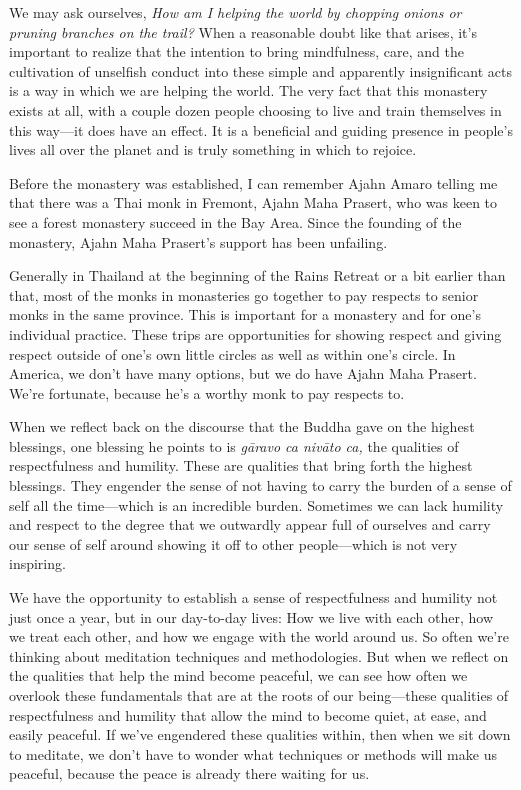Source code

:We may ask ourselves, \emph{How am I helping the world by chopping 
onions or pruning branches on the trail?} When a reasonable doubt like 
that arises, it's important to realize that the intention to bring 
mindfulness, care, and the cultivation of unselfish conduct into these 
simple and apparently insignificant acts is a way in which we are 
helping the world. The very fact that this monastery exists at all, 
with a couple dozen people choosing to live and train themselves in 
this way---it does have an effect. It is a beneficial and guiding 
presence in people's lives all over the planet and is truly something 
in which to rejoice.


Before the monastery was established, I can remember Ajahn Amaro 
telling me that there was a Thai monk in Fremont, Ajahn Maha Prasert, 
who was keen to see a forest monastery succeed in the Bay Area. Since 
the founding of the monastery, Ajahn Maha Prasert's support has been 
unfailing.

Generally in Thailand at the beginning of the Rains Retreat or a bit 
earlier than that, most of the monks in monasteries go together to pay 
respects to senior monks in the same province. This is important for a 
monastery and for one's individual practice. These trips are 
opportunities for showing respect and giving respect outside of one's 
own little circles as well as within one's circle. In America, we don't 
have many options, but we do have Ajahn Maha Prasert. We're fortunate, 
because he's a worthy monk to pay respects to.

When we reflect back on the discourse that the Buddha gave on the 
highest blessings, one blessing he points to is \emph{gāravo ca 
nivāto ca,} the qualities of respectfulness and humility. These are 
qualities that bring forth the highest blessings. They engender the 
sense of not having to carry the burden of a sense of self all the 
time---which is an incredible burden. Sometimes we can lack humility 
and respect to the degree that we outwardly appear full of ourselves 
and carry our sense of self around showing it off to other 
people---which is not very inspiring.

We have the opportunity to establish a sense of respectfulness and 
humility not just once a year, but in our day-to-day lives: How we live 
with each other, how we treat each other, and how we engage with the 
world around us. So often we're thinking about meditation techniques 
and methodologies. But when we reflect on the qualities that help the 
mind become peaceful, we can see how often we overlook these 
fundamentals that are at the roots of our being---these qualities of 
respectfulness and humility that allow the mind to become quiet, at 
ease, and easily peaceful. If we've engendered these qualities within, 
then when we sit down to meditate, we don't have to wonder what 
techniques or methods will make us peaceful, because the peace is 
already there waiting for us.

- - - - -

(YOUR ASSIGNMENT) Print the whole listing above exactly, and keep every picture out of the copy.

(WRITTEN RESPONSE)
Source code

:We may ask ourselves, \emph{How am I helping the world by chopping 
onions or pruning branches on the trail?} When a reasonable doubt like 
that arises, it's important to realize that the intention to bring 
mindfulness, care, and the cultivation of unselfish conduct into these 
simple and apparently insignificant acts is a way in which we are 
helping the world. The very fact that this monastery exists at all, 
with a couple dozen people choosing to live and train themselves in 
this way---it does have an effect. It is a beneficial and guiding 
presence in people's lives all over the planet and is truly something 
in which to rejoice.


Before the monastery was established, I can remember Ajahn Amaro 
telling me that there was a Thai monk in Fremont, Ajahn Maha Prasert, 
who was keen to see a forest monastery succeed in the Bay Area. Since 
the founding of the monastery, Ajahn Maha Prasert's support has been 
unfailing.

Generally in Thailand at the beginning of the Rains Retreat or a bit 
earlier than that, most of the monks in monasteries go together to pay 
respects to senior monks in the same province. This is important for a 
monastery and for one's individual practice. These trips are 
opportunities for showing respect and giving respect outside of one's 
own little circles as well as within one's circle. In America, we don't 
have many options, but we do have Ajahn Maha Prasert. We're fortunate, 
because he's a worthy monk to pay respects to.

When we reflect back on the discourse that the Buddha gave on the 
highest blessings, one blessing he points to is \emph{gāravo ca 
nivāto ca,} the qualities of respectfulness and humility. These are 
qualities that bring forth the highest blessings. They engender the 
sense of not having to carry the burden of a sense of self all the 
time---which is an incredible burden. Sometimes we can lack humility 
and respect to the degree that we outwardly appear full of ourselves 
and carry our sense of self around showing it off to other 
people---which is not very inspiring.

We have the opportunity to establish a sense of respectfulness and 
humility not just once a year, but in our day-to-day lives: How we live 
with each other, how we treat each other, and how we engage with the 
world around us. So often we're thinking about meditation techniques 
and methodologies. But when we reflect on the qualities that help the 
mind become peaceful, we can see how often we overlook these 
fundamentals that are at the roots of our being---these qualities of 
respectfulness and humility that allow the mind to become quiet, at 
ease, and easily peaceful. If we've engendered these qualities within, 
then when we sit down to meditate, we don't have to wonder what 
techniques or methods will make us peaceful, because the peace is 
already there waiting for us.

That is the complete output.